A recent post about the lack of Michigan Basketball wallpapers prompted me to throw my hat in the ring. I too, am in serious need of a computer/iPad background change, so what better way than to help everyone else out at the same time?!
Full disclosure: I am in no way a graphic designer or Photoshop professional, so all you get are my basic skills. This is also my first foray into creating a wallpaper, so if anyone has tips or recommendations, feel free to share.
Have you ever wondered what our current Michigan basketball roster would look like as an old-school 1970s hoops squad? No? Me either. Until I ran across a gem of a photo in the Bentley Library archives...the 1978-79 team photo – complete with feathered hair, a wicked afro, short shorts and high socks.

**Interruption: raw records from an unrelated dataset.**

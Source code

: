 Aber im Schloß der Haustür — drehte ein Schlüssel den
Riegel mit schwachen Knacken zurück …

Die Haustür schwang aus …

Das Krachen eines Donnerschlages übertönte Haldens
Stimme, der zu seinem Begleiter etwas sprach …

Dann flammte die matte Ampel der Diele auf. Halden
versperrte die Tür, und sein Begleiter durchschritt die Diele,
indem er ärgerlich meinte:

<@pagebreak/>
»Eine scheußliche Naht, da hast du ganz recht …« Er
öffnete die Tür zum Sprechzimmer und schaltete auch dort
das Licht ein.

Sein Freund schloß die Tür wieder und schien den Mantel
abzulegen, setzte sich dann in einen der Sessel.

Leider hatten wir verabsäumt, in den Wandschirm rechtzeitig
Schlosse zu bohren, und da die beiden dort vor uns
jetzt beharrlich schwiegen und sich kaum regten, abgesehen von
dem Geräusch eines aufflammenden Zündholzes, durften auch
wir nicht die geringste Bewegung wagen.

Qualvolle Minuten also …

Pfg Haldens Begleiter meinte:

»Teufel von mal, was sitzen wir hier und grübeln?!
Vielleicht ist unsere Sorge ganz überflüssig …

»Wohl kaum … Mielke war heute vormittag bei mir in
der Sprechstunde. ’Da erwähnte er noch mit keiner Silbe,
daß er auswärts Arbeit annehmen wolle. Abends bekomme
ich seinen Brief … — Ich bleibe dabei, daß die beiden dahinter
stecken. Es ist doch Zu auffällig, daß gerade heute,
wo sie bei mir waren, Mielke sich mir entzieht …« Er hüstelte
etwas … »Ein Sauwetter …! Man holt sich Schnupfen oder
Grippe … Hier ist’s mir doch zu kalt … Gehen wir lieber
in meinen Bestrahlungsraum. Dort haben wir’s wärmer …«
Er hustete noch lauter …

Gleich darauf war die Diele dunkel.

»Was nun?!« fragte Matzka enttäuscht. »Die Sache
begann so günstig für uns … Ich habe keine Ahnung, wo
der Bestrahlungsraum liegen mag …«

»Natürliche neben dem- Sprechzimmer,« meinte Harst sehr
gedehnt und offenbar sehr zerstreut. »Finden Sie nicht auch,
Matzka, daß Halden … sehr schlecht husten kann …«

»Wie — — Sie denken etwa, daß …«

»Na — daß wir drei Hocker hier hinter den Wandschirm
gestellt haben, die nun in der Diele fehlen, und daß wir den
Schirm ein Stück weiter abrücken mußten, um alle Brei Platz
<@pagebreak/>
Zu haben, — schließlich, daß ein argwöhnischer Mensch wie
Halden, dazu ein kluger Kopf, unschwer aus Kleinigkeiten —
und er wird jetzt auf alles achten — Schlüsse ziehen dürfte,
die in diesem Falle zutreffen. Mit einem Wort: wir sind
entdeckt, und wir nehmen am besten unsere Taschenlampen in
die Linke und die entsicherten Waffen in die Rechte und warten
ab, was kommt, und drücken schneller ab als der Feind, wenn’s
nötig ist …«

It was then that I set out on a conquest to mold both that photo and our current player photos into an epic composite that makes me laugh every time I look at it.
After noting that the amount of players and coaches was almost exactly identical to this year's team, I knew I had to take a crack at it. Also, skin colors were almost perfect with the players that we currently have. There was only one extra body in the original that needed to be accounted for...the glorious man kneeling down on the right in the front row. And let's be honest – he just looks so cool that I had to leave him in.

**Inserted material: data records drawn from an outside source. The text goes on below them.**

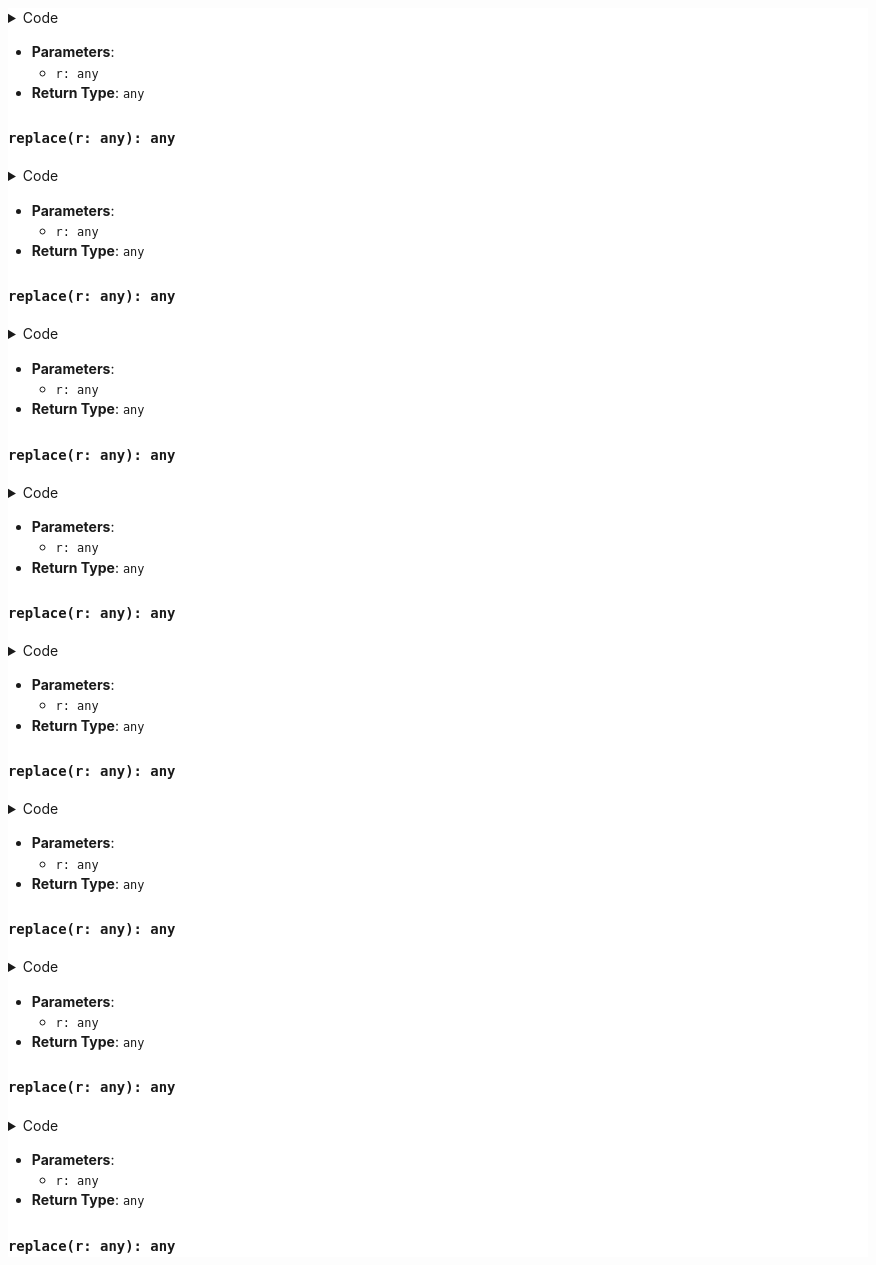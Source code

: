 <details><summary>Code</summary></details>

- **Parameters**:
  - `r: any`
- **Return Type**: `any`
### `replace(r: any): any`

<details><summary>Code</summary></details>

- **Parameters**:
  - `r: any`
- **Return Type**: `any`
### `replace(r: any): any`

<details><summary>Code</summary></details>

- **Parameters**:
  - `r: any`
- **Return Type**: `any`
### `replace(r: any): any`

<details><summary>Code</summary></details>

- **Parameters**:
  - `r: any`
- **Return Type**: `any`
### `replace(r: any): any`

<details><summary>Code</summary></details>

- **Parameters**:
  - `r: any`
- **Return Type**: `any`
### `replace(r: any): any`

<details><summary>Code</summary></details>

- **Parameters**:
  - `r: any`
- **Return Type**: `any`
### `replace(r: any): any`

<details><summary>Code</summary></details>

- **Parameters**:
  - `r: any`
- **Return Type**: `any`
### `replace(r: any): any`

<details><summary>Code</summary></details>

- **Parameters**:
  - `r: any`
- **Return Type**: `any`
### `replace(r: any): any`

After a few hours of work, below is the final product. I have multiple versions (desktop color/B&W, iPad) at the link below. I'd have to say that my favorite parts are Jordan Morgan with a sweet afro and Mitch McGary with blonde feathered hair. Also, Trey Burke looks really happy despite how tight his shorts are. I did not deal with jersey number changes because of all the shading and angles those entailed.
Special thanks to TheArtTheArtTheArt's football wallpaper for inspiring this piece.